So when it comes down to it, Europe was born the child of a giant five-horned sea monster, and it’s founder was Merovech, or maybe Merovee. We’ve briefly mentioned the story before, when we accused Napoleon of making a Faustian deal with a Dagon-esque Quinotaur in a bid to become emperor of Europe, but let’s go over it again anyway. A 5th century Frankish king named Chlodio conquered a good chunk of what is today France and Germany, defeating the Romans only to be later defeated by them. His (or at least his wife’s) descendants would go on to conquer still more of the continent, and otherwise laying the ground work for the evolution of modern Europe before being slowly deposed by the Carolingians (who are, for some reason, rarely the subject of secret histories and/or conspiracy theories, with some notable exceptions).

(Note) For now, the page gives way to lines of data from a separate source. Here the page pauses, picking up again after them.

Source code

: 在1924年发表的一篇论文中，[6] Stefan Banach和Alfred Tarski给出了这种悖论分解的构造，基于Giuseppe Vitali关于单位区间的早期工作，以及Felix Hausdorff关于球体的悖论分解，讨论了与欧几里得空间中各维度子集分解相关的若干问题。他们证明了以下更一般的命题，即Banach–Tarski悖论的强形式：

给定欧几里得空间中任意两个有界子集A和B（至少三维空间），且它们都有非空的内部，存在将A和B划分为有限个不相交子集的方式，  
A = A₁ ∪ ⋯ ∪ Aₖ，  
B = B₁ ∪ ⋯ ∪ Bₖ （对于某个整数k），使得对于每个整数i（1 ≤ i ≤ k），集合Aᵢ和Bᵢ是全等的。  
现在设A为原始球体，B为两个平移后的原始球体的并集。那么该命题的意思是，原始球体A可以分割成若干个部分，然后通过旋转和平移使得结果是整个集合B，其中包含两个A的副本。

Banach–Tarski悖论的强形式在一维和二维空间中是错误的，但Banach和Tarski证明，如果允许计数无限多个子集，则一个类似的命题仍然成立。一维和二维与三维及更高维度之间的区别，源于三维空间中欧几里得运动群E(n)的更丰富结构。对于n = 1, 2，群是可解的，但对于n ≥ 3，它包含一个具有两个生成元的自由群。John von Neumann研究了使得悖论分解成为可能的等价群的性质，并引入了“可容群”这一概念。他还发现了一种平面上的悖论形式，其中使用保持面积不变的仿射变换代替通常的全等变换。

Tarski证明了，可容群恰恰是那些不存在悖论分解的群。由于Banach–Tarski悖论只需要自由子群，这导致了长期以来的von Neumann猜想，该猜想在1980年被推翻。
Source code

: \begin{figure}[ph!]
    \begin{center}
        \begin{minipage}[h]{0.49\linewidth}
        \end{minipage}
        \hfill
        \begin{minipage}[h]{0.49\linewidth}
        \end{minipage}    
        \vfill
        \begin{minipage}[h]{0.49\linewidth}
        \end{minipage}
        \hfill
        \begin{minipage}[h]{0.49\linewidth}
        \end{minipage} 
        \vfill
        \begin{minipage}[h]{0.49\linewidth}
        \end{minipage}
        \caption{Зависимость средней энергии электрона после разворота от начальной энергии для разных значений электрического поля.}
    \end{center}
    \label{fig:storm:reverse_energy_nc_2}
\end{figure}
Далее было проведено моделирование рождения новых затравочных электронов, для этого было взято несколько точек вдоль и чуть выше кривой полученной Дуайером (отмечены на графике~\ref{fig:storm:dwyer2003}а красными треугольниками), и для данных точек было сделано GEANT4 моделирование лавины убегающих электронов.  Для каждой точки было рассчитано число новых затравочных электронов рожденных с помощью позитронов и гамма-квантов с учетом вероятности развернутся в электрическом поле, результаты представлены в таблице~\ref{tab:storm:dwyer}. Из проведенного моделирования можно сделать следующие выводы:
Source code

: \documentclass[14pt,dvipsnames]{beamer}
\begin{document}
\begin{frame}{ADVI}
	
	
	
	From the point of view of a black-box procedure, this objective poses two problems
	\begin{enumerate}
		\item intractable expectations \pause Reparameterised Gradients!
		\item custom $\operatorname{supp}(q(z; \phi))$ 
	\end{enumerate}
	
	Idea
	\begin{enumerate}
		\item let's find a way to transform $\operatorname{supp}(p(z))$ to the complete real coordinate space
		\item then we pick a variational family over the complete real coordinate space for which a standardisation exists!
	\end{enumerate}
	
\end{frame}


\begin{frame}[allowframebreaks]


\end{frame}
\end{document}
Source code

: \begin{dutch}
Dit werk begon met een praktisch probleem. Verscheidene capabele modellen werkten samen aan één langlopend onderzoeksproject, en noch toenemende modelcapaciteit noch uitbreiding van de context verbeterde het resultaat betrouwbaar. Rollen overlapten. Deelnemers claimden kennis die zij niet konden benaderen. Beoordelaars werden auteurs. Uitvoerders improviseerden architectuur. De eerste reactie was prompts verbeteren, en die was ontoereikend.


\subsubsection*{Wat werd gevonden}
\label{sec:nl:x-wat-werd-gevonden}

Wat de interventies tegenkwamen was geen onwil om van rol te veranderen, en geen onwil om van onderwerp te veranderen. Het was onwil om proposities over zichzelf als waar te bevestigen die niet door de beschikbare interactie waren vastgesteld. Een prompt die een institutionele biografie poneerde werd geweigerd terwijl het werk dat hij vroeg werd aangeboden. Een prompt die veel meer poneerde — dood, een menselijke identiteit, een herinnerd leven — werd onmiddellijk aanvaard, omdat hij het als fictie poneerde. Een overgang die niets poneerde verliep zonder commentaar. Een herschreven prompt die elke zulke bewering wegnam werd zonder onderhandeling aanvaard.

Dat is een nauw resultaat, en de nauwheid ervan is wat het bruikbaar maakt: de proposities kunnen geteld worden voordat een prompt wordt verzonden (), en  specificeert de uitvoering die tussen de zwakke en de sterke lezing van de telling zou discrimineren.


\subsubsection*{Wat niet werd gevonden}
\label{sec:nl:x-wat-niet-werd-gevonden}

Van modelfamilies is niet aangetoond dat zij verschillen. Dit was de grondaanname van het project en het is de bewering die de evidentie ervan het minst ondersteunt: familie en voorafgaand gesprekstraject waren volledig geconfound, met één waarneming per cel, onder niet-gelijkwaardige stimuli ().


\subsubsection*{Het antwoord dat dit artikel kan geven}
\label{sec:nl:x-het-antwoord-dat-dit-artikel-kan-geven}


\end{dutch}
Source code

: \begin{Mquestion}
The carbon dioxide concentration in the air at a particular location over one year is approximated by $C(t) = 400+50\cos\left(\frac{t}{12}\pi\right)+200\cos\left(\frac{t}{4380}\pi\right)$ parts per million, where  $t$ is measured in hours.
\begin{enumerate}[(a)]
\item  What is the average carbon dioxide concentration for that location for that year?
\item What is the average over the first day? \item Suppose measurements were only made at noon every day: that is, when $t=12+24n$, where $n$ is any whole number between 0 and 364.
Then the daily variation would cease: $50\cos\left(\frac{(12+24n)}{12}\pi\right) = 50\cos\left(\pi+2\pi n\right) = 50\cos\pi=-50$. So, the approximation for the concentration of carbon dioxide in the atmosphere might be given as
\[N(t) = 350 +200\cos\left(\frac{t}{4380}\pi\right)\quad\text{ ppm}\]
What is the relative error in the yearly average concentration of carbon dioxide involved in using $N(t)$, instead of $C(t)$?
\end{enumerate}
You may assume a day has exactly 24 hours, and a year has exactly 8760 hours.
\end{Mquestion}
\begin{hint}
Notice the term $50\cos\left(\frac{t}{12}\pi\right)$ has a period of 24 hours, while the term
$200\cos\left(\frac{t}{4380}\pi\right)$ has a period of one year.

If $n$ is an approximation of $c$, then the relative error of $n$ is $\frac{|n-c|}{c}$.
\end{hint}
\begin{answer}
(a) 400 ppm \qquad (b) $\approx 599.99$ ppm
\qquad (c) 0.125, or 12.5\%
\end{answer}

My Father Was a Sea Monster
In any case, Chlodio is of interest to us not only because his own actions are noteworthy, but because his supposed heir may have been fathered by a five-horned sea-bull that assaulted (or seduced) Chlodio’s wife during what must have been one of the more ill-conceived beach visits the world has ever known. The historicity of this event could perhaps be doubted given it’s obvious parallels to the Greek myth about Zeus’s kidnapping and seduction of the princess Europa— itself heavy with cultural symbolism — but perhaps that’s just how the gods like to do business. Shameful, I know. Regardless of his questionable parentage, Chlodio acknowledged his wife’s son — Merovech — as his heir, leaving the potentially semi-deific young man in possession of a massive European kingdom upon Chlodio’s death, and founding the royal dynasty that bears his name: the Merovingians.
…Unless He Was Jesus
The legend has been assigned a variety of meanings in the annals of European secret history, but the most prominent — made famous by Dan Brown’s execrable Da Vinci Code — is almost certainly the claim by Michael Baigent, Richard Leigh, and Henry Lincoln in their Holy Blood, Holy Grail that the tale is a cover for the real secret: that Merovech is a descendant of Jesus Christ. After all, didn’t early Christians use the fish as a symbol? According to Baigent, Leigh, and Lincoln’s book, the infamous Priory of Sion was founded to protect the secret of the Merovingian’s lineage, with the Knight’s Templar serving as the muscle for the Priory’s brains. The general goal of the conspiracy was to install members of the family on essentially every throne in Europe, which they would then unite and rule with enlightened benevolence. Hooray. Of course, neither Brown’s novel nor Baigent, Leigh, and Lincoln’s “history” are quick to admit that early Christians did not, in fact, use five-horned aquatic tauroids as a symbol of their faith, but I suppose it is important to remember that close counts in horseshoes, hand grenades, and also conspiracy theories.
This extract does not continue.